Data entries
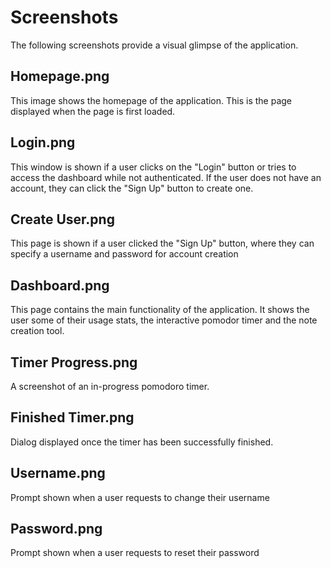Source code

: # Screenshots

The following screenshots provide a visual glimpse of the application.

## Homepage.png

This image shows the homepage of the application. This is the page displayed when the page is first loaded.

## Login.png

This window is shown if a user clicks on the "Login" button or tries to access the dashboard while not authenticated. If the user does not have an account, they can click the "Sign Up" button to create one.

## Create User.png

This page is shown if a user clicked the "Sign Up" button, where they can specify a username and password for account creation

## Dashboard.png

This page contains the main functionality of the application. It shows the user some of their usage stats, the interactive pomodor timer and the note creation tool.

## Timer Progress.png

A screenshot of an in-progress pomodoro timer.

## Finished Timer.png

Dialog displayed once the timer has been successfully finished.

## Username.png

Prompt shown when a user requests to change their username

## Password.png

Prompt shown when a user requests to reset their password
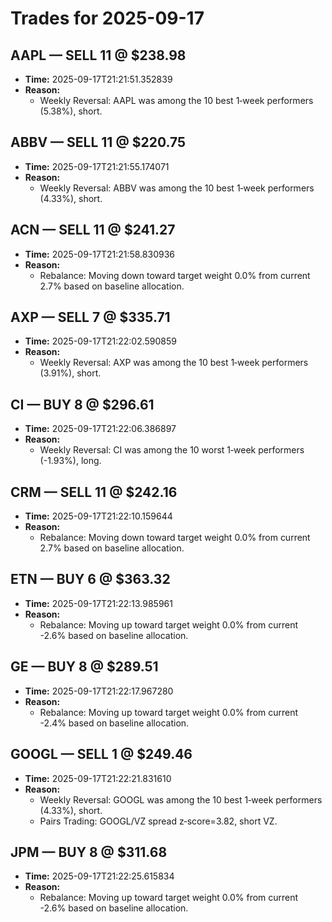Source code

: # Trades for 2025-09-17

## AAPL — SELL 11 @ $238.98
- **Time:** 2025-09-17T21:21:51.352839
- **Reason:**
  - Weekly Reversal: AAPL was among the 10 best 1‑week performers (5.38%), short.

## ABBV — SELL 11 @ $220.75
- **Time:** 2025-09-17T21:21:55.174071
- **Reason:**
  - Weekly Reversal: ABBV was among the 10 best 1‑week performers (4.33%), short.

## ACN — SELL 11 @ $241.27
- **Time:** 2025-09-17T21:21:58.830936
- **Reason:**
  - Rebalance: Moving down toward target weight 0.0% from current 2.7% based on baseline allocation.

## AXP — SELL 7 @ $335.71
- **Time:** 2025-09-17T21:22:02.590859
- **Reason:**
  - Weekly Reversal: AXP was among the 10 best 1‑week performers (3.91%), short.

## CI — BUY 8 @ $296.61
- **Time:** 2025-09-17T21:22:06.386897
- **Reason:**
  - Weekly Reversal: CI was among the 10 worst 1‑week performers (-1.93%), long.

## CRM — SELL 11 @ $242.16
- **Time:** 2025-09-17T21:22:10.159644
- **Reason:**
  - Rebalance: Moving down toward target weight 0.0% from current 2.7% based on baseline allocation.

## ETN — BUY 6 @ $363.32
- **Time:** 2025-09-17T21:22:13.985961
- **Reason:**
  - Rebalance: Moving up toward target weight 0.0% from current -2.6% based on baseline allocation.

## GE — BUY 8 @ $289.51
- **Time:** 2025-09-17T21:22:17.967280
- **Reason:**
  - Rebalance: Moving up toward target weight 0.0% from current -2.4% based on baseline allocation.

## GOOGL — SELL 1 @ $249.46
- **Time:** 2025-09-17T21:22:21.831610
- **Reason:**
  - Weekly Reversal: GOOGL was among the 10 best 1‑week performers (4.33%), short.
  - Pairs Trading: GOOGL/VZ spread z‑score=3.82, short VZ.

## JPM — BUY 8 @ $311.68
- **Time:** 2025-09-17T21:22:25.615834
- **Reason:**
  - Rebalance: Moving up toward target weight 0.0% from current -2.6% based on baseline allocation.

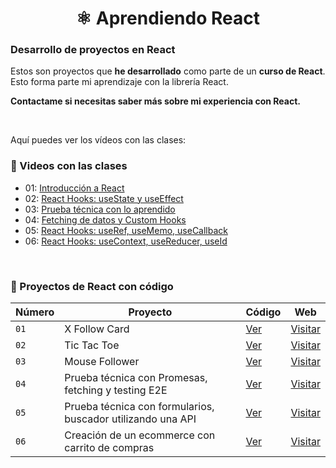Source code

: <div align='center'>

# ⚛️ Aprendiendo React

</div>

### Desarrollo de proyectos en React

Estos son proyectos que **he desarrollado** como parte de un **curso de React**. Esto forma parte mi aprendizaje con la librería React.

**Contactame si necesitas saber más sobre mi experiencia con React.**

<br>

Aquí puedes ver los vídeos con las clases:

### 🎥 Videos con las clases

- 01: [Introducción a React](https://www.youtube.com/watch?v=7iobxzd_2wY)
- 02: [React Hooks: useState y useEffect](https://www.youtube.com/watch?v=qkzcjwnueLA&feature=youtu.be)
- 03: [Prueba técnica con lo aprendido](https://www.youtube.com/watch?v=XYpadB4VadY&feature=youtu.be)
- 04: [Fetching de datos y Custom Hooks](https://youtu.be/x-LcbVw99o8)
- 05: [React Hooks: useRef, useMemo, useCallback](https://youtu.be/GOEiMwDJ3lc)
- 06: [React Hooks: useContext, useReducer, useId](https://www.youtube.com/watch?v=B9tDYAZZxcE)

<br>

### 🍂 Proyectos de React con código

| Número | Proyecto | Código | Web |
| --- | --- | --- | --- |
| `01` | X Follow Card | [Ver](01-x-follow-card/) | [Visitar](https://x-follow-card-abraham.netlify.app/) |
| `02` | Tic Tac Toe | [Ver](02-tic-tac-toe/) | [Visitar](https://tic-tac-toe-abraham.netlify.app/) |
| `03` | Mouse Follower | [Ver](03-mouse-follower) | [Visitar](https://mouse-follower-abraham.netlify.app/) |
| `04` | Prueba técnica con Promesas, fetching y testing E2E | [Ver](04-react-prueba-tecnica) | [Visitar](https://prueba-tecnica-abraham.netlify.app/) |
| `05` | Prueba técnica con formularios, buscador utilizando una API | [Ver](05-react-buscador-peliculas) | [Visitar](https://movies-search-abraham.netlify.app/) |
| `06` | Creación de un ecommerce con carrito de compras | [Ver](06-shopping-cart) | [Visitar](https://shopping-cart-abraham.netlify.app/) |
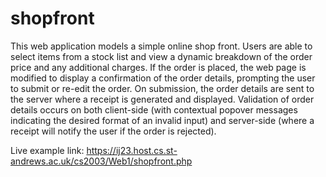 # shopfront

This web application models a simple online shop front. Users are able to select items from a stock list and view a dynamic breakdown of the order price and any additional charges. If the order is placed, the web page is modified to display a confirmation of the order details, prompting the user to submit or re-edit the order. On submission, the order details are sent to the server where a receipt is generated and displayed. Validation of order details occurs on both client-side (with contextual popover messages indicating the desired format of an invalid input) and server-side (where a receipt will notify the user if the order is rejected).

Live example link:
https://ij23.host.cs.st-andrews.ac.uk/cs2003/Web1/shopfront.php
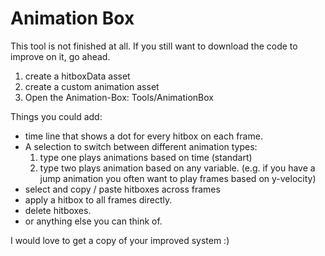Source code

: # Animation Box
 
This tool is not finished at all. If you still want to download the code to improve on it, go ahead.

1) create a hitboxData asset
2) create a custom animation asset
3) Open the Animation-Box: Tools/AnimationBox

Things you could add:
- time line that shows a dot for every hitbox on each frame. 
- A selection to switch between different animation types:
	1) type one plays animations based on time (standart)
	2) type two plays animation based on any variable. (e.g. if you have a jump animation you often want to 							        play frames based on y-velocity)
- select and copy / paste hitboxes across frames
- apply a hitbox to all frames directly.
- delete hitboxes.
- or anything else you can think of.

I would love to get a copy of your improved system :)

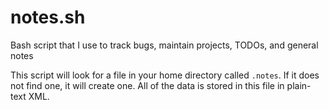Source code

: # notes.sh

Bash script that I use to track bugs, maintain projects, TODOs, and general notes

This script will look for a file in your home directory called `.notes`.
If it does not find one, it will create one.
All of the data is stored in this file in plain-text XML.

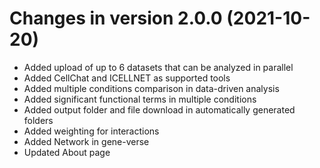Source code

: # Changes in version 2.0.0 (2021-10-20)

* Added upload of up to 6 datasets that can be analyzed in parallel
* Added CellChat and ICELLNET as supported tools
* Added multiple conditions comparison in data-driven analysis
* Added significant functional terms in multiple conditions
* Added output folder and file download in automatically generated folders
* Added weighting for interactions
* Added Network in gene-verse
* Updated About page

* * *

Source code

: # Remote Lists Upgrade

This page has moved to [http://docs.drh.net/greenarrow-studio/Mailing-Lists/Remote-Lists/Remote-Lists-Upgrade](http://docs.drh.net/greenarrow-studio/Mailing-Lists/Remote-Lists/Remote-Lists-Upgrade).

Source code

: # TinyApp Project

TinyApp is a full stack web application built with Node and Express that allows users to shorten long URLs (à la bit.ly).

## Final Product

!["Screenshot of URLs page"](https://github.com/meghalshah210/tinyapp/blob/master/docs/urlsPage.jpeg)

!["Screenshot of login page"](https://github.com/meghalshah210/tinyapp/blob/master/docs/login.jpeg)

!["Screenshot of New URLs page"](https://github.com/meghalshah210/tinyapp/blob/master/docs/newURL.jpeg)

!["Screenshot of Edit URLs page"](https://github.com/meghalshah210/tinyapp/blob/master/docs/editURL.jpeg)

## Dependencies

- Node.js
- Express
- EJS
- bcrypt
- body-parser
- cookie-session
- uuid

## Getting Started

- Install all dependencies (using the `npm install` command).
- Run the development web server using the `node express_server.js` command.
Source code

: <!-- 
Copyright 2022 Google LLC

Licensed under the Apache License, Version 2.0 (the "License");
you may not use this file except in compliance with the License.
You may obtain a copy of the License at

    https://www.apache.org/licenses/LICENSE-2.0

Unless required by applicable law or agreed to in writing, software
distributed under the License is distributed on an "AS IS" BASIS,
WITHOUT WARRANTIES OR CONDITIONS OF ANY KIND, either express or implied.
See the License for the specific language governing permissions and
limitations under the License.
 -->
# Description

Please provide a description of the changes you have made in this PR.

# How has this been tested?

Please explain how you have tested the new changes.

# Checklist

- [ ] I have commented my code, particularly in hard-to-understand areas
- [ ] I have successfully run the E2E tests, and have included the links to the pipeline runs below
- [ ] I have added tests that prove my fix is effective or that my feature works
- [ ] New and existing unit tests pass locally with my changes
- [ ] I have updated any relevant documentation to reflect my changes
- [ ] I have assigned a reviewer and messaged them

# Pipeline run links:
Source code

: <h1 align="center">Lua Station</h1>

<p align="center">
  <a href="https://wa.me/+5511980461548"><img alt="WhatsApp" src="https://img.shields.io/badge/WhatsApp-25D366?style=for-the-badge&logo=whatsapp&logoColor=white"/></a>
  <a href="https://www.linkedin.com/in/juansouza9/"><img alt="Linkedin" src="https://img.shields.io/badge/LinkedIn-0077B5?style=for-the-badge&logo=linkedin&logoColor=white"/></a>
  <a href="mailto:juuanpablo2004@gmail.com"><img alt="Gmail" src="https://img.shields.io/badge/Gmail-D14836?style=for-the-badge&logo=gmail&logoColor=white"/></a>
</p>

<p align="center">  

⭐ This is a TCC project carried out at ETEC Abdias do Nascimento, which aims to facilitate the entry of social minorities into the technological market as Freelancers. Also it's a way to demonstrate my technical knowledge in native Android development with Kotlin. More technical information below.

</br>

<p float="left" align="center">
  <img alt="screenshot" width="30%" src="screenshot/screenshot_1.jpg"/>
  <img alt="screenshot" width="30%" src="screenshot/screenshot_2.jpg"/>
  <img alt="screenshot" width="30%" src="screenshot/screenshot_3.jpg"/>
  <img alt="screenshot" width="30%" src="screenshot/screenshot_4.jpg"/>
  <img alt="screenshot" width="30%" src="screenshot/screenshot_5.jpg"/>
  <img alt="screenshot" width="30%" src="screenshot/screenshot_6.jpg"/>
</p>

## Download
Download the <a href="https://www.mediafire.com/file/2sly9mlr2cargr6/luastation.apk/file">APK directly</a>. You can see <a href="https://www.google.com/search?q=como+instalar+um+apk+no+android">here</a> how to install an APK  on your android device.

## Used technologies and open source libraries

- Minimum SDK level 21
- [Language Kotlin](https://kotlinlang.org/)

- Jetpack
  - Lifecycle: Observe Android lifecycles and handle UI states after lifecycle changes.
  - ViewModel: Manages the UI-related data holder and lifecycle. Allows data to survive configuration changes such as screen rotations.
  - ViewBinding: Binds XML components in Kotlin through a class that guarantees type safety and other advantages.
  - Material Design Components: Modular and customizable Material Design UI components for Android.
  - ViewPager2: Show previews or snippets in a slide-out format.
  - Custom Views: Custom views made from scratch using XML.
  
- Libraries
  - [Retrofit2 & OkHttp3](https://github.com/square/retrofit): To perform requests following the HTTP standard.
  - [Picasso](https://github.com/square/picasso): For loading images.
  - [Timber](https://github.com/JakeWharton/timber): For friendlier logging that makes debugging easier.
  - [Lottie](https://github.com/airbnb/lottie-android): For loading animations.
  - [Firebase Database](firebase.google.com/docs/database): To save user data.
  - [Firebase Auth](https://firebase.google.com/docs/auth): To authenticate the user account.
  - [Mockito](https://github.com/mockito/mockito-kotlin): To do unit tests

...

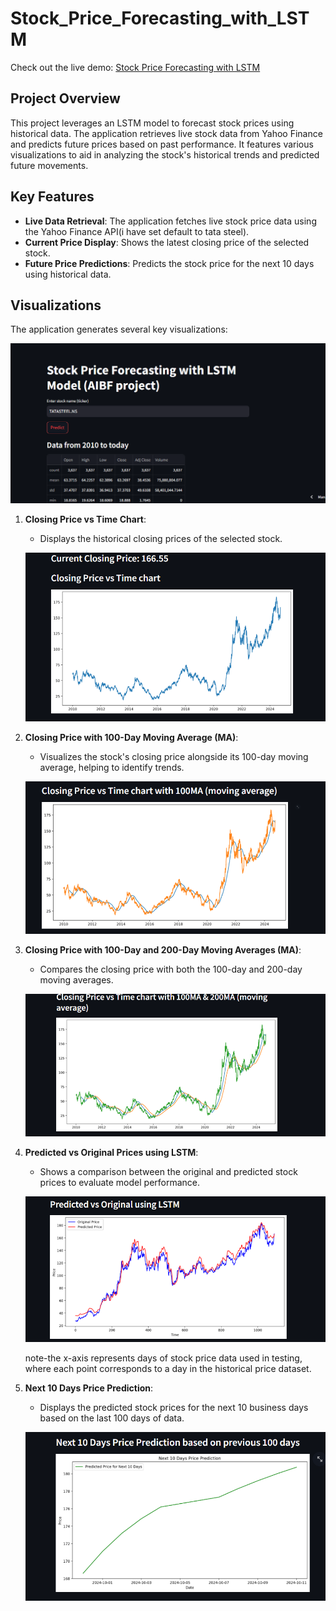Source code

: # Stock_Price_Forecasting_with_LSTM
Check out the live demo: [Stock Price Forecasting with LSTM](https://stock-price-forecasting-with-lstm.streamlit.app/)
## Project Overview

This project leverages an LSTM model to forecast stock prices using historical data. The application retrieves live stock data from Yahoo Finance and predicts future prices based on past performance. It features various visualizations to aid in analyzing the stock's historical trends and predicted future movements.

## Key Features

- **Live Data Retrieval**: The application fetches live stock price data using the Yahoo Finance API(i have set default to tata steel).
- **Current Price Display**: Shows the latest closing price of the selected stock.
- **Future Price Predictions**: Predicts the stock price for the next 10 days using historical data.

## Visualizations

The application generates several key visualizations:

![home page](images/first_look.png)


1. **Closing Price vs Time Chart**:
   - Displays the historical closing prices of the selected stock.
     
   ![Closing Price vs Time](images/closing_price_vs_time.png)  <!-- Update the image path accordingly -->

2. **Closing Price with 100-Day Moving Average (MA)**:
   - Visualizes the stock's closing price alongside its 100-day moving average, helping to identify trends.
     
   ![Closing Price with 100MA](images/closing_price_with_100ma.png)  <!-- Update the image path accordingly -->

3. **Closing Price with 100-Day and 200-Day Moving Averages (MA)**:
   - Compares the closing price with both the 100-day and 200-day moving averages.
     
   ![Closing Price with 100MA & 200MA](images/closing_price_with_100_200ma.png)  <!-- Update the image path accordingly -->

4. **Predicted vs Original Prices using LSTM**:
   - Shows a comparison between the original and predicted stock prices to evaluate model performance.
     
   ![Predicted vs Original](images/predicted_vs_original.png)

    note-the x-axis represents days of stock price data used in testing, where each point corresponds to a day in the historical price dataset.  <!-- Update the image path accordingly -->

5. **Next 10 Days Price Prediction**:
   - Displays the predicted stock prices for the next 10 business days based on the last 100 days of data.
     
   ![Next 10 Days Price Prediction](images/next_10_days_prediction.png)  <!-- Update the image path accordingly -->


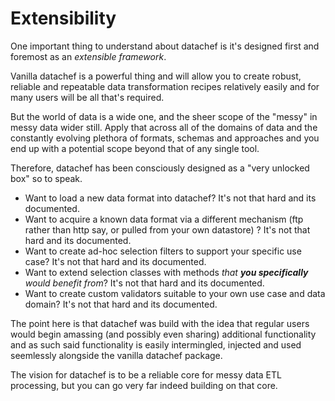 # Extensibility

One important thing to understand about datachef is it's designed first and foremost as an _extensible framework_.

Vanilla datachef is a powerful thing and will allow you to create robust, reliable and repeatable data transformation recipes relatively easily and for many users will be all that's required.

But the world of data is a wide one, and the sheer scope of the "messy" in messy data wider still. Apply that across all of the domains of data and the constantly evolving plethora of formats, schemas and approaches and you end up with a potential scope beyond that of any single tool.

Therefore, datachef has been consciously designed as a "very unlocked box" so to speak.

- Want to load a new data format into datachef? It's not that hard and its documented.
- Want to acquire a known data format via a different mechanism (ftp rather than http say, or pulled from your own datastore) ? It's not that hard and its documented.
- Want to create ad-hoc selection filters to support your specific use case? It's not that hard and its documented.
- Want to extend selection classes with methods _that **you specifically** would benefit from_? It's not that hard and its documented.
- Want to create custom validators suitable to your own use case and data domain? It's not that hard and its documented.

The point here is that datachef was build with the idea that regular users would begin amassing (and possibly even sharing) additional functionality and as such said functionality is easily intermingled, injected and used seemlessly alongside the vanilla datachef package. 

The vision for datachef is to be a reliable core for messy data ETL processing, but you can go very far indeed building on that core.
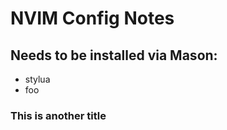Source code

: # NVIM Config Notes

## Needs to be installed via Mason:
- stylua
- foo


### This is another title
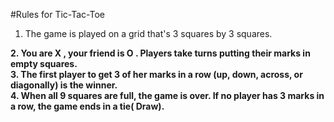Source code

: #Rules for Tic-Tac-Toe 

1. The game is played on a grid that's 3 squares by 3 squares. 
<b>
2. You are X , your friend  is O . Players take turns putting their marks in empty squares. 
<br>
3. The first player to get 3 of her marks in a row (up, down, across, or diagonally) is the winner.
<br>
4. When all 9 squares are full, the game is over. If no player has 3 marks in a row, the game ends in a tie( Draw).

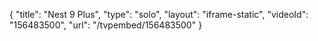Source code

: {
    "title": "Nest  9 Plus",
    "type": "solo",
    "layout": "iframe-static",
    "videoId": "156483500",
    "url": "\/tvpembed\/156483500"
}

ASSIGNMENT
The response must hold only the lines above from the line with "- **Live Data" through the line with "1. **Closing Price", each copied exactly, both ends kept.

OUTPUT OF THE EXERCISE
- **Live Data Retrieval**: The application fetches live stock price data using the Yahoo Finance API(i have set default to tata steel).
- **Current Price Display**: Shows the latest closing price of the selected stock.
- **Future Price Predictions**: Predicts the stock price for the next 10 days using historical data.

## Visualizations

The application generates several key visualizations:

![home page](images/first_look.png)


1. **Closing Price vs Time Chart**:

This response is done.